Your goal - What is the number of lines in the data below that contain "田中良道"? Answer with that number and no other words.

Listed entries -
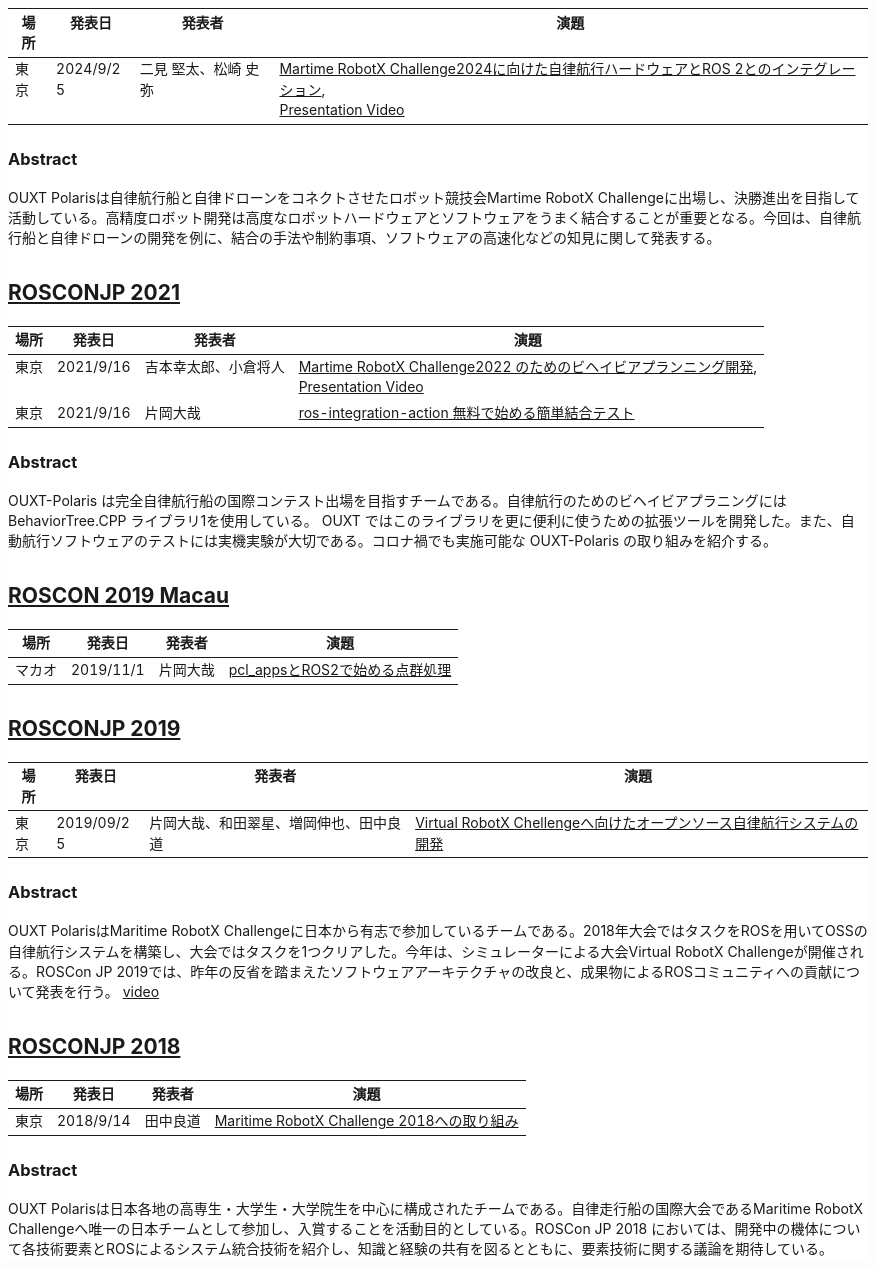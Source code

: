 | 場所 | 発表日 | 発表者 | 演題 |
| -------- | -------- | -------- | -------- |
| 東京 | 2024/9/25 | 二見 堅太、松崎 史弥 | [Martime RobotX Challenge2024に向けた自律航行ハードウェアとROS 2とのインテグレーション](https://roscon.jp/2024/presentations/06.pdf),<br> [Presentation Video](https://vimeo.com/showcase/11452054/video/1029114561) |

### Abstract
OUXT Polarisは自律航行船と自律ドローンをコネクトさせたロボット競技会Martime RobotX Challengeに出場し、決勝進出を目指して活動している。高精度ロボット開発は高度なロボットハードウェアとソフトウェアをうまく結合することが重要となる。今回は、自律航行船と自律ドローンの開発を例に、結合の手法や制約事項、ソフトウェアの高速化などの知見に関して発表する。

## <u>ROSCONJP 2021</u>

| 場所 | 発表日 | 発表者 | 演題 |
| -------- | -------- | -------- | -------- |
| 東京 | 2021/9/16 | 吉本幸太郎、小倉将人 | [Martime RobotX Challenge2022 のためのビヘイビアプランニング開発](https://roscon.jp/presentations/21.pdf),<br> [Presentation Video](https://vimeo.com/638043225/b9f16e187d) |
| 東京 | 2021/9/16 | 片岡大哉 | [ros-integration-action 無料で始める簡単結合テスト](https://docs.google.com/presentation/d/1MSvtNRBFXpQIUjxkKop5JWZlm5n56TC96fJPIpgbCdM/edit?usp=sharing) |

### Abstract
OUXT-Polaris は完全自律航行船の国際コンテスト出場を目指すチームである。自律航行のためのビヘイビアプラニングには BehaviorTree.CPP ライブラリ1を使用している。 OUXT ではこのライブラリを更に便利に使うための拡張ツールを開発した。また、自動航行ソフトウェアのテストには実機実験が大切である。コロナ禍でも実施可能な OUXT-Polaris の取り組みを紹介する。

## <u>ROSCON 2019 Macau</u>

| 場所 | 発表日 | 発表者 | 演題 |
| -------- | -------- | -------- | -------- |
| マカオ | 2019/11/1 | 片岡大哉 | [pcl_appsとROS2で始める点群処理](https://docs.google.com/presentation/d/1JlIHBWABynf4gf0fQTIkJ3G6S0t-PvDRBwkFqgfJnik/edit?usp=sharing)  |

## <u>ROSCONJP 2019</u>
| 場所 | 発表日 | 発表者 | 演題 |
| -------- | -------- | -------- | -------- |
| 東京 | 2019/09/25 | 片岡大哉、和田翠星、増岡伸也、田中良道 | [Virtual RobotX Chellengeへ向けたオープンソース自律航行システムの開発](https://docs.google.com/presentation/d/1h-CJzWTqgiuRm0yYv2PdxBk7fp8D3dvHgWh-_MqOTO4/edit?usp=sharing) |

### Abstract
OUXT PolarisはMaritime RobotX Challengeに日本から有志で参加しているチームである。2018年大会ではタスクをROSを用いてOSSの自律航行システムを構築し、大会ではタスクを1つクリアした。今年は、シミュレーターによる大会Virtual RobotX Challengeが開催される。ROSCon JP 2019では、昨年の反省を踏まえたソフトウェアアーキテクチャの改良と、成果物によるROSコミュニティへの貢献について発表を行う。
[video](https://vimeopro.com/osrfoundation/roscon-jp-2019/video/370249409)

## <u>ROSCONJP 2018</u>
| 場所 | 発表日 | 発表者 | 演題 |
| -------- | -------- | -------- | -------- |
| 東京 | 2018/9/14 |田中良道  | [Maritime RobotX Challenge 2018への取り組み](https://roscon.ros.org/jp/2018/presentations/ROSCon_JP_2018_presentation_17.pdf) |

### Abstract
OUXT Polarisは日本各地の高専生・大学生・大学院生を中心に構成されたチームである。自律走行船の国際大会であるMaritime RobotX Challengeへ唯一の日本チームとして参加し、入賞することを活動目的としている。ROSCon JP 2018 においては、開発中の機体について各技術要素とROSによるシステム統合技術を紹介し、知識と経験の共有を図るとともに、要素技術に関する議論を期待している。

Output of the exercise - 2